┌────────

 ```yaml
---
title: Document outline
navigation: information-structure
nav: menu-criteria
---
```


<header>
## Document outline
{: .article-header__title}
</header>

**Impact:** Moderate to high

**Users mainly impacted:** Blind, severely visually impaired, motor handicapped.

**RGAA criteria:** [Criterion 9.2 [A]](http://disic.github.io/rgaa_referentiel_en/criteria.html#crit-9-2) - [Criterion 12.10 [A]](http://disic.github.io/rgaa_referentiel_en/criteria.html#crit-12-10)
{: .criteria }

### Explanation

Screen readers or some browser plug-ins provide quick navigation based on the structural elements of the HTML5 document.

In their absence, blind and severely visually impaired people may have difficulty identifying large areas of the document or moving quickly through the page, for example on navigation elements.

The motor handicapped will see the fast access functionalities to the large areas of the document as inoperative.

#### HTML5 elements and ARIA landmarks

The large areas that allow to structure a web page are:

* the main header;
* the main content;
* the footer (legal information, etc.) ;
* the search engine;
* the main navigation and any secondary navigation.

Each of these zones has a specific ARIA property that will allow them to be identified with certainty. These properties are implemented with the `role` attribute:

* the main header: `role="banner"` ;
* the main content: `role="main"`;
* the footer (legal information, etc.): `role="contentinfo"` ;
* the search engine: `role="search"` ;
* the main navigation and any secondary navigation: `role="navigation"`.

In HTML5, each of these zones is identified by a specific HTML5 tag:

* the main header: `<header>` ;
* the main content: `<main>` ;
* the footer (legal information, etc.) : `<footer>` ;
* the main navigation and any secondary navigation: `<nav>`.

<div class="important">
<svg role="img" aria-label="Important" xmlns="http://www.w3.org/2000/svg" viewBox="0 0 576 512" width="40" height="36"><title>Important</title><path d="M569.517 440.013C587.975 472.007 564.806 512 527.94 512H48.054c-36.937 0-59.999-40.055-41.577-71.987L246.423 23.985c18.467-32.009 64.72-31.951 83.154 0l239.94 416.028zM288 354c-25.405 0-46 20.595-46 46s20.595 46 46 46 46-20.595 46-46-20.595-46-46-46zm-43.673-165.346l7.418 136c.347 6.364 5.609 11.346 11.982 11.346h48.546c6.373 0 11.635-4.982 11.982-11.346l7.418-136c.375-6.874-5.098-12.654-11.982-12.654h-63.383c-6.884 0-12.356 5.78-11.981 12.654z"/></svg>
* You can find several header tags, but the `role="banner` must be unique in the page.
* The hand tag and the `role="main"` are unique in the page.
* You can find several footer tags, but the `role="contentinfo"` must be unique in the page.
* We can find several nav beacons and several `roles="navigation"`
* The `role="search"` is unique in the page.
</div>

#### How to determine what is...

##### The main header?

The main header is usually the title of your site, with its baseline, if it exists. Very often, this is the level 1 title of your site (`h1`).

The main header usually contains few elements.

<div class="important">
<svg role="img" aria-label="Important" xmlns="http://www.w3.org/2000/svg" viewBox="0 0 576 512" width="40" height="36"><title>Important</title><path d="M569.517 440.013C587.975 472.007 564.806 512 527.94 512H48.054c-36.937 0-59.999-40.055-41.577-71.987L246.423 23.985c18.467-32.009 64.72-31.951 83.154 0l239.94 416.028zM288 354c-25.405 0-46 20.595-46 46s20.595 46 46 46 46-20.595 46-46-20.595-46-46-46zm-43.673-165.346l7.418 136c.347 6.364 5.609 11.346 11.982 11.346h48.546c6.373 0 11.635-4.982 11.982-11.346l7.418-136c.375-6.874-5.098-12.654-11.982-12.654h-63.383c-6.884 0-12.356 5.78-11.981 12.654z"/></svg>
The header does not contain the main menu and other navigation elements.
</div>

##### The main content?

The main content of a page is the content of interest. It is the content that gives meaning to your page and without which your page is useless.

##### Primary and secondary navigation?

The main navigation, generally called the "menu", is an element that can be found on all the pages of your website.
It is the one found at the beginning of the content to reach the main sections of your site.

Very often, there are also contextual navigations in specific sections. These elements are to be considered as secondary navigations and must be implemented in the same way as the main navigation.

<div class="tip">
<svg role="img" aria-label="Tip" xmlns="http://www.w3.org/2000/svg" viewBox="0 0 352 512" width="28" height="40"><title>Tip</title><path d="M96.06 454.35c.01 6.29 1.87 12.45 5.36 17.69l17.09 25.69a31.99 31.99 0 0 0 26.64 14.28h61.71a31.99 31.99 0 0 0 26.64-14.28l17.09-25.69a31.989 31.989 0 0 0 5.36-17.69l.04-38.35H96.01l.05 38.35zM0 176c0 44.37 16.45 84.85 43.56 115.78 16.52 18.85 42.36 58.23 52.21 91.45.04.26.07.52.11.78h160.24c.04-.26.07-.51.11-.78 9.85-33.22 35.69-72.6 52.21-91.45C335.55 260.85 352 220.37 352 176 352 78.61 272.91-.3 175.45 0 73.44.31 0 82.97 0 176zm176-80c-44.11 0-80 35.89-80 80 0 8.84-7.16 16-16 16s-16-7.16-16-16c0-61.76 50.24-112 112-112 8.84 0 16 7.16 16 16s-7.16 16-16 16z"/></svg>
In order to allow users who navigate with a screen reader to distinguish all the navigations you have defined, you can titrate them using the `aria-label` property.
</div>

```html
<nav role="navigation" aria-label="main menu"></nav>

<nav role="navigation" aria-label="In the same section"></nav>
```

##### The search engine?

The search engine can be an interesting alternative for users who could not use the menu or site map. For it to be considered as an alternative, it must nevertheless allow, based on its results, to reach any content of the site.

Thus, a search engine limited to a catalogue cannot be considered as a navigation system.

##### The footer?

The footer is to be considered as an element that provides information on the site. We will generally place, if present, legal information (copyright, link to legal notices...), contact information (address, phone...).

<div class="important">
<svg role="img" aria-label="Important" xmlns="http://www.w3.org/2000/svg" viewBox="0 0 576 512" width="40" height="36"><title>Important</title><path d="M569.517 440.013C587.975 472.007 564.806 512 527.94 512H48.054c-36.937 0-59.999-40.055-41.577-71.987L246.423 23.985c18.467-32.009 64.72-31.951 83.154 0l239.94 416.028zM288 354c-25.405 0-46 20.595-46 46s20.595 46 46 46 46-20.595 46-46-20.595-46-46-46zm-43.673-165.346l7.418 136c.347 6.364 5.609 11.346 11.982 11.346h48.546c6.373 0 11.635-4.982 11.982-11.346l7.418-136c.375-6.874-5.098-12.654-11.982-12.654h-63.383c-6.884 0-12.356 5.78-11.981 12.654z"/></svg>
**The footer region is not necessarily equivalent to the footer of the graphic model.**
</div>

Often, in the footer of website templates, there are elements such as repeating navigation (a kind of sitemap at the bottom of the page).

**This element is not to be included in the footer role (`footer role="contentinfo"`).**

└────────
┌────────

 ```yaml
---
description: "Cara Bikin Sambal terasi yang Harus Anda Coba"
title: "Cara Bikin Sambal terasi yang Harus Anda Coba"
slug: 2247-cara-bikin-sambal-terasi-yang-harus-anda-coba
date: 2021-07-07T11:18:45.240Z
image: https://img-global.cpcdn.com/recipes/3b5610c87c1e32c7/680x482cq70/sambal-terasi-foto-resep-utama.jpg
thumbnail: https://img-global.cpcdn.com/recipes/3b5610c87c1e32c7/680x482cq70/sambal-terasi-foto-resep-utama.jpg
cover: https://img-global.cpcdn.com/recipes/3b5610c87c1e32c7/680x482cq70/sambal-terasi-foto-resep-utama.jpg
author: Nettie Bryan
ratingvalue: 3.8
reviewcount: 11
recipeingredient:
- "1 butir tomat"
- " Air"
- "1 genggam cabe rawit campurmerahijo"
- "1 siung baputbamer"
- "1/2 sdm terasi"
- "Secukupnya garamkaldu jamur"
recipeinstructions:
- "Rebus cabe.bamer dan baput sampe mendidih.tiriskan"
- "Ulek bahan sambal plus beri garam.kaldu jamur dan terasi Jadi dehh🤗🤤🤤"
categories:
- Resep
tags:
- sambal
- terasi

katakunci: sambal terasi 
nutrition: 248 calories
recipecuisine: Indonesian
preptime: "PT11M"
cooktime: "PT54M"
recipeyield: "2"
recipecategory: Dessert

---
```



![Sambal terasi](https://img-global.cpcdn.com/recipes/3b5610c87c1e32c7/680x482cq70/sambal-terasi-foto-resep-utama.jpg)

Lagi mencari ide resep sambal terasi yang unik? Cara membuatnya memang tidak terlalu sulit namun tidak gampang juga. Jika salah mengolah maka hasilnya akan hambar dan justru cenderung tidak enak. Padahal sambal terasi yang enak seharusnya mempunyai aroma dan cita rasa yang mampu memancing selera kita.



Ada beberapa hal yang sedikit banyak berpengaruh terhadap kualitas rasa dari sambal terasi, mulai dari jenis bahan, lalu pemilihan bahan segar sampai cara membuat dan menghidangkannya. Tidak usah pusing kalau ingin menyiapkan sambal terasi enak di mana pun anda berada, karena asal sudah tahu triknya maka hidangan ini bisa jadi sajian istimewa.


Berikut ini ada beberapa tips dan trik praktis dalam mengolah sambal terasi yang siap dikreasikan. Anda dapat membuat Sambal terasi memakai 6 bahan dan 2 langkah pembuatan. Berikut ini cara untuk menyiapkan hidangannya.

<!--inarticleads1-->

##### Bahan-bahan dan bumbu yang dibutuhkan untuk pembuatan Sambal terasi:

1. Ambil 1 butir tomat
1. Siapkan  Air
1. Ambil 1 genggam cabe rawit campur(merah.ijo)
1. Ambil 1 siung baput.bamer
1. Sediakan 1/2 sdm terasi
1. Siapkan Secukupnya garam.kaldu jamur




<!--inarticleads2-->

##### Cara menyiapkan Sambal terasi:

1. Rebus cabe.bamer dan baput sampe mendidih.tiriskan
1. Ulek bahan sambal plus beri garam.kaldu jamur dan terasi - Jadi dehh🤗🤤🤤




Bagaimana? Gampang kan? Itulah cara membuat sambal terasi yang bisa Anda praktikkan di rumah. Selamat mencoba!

└────────
┌────────

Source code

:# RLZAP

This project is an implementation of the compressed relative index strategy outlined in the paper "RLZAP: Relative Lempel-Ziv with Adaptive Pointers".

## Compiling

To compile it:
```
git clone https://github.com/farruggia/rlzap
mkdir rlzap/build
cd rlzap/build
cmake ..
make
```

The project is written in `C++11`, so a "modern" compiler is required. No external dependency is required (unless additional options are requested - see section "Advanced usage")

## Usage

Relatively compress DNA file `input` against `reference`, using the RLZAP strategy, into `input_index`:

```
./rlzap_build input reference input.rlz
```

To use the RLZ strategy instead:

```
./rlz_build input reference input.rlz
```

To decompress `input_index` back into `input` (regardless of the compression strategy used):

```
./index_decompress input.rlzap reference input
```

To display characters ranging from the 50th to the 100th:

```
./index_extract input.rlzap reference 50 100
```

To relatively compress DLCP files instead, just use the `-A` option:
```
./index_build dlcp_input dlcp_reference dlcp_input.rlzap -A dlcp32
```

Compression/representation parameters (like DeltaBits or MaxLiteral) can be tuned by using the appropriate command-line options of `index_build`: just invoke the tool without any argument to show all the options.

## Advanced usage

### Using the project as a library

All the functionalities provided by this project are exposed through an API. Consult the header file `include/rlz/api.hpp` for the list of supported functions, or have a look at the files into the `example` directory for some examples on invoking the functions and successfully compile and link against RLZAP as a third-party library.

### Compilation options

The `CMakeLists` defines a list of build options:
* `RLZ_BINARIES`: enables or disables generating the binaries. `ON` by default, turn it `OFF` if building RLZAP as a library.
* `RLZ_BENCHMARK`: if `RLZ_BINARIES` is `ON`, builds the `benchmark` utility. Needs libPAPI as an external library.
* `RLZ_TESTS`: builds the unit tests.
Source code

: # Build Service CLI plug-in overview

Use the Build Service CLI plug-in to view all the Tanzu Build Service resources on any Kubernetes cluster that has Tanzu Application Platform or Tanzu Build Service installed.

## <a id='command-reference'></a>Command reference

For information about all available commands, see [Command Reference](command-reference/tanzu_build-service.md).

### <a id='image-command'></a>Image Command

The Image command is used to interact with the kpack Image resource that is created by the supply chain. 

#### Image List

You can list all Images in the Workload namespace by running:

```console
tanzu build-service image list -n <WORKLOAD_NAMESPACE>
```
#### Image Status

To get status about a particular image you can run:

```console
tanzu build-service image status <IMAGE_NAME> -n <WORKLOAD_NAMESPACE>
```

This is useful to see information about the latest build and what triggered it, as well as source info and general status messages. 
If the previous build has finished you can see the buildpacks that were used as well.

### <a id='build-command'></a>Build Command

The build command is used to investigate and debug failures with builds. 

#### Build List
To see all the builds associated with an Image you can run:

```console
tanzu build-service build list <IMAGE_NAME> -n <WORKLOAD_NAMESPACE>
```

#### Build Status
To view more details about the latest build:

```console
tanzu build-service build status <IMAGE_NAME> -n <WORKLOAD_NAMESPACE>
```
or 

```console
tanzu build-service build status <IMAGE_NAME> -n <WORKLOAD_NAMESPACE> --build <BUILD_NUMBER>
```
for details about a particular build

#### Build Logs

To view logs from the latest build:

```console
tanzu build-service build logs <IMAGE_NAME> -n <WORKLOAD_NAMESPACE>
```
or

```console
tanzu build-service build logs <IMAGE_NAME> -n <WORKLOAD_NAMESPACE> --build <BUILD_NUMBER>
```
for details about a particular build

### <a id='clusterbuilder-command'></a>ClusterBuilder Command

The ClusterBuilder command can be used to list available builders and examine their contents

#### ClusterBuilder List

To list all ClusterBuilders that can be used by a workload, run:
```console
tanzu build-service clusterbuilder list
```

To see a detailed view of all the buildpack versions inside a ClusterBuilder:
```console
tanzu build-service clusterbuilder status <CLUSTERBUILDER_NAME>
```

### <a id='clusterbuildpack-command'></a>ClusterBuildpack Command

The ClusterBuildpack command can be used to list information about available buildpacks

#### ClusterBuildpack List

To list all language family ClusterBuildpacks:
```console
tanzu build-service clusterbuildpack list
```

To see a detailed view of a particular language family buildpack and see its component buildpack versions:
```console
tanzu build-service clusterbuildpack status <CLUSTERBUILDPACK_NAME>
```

└────────

• _INSTRUCTIONS FOR THE TASK_:
When you reach the line with "To use the RLZ" in the records above, start writing out lines exactly, and stop once the line with "### Using the project as a library" has been written; include nothing else.

• _ANSWER TO THIS EXERCISE_:
To use the RLZ strategy instead:

```
./rlz_build input reference input.rlz
```

To decompress `input_index` back into `input` (regardless of the compression strategy used):

```
./index_decompress input.rlzap reference input
```

To display characters ranging from the 50th to the 100th:

```
./index_extract input.rlzap reference 50 100
```

To relatively compress DLCP files instead, just use the `-A` option:
```
./index_build dlcp_input dlcp_reference dlcp_input.rlzap -A dlcp32
```

Compression/representation parameters (like DeltaBits or MaxLiteral) can be tuned by using the appropriate command-line options of `index_build`: just invoke the tool without any argument to show all the options.

## Advanced usage

### Using the project as a library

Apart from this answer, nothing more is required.